**What you will do:** Look below for the line holding "# Installing MusicPlayer" and the line holding "Due to the fact". Repeat those two and everything between, exactly.

**Provided material:**
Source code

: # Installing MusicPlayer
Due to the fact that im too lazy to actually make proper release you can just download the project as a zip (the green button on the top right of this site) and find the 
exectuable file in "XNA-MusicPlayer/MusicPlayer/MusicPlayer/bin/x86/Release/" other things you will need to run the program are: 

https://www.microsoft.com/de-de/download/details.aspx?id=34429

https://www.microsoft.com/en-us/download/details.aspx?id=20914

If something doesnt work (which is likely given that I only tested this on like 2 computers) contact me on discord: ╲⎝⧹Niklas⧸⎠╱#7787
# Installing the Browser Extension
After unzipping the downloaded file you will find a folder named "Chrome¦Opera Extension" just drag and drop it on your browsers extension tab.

**Answer:**
: # Installing MusicPlayer
Due to the fact that im too lazy to actually make proper release you can just download the project as a zip (the green button on the top right of this site) and find the 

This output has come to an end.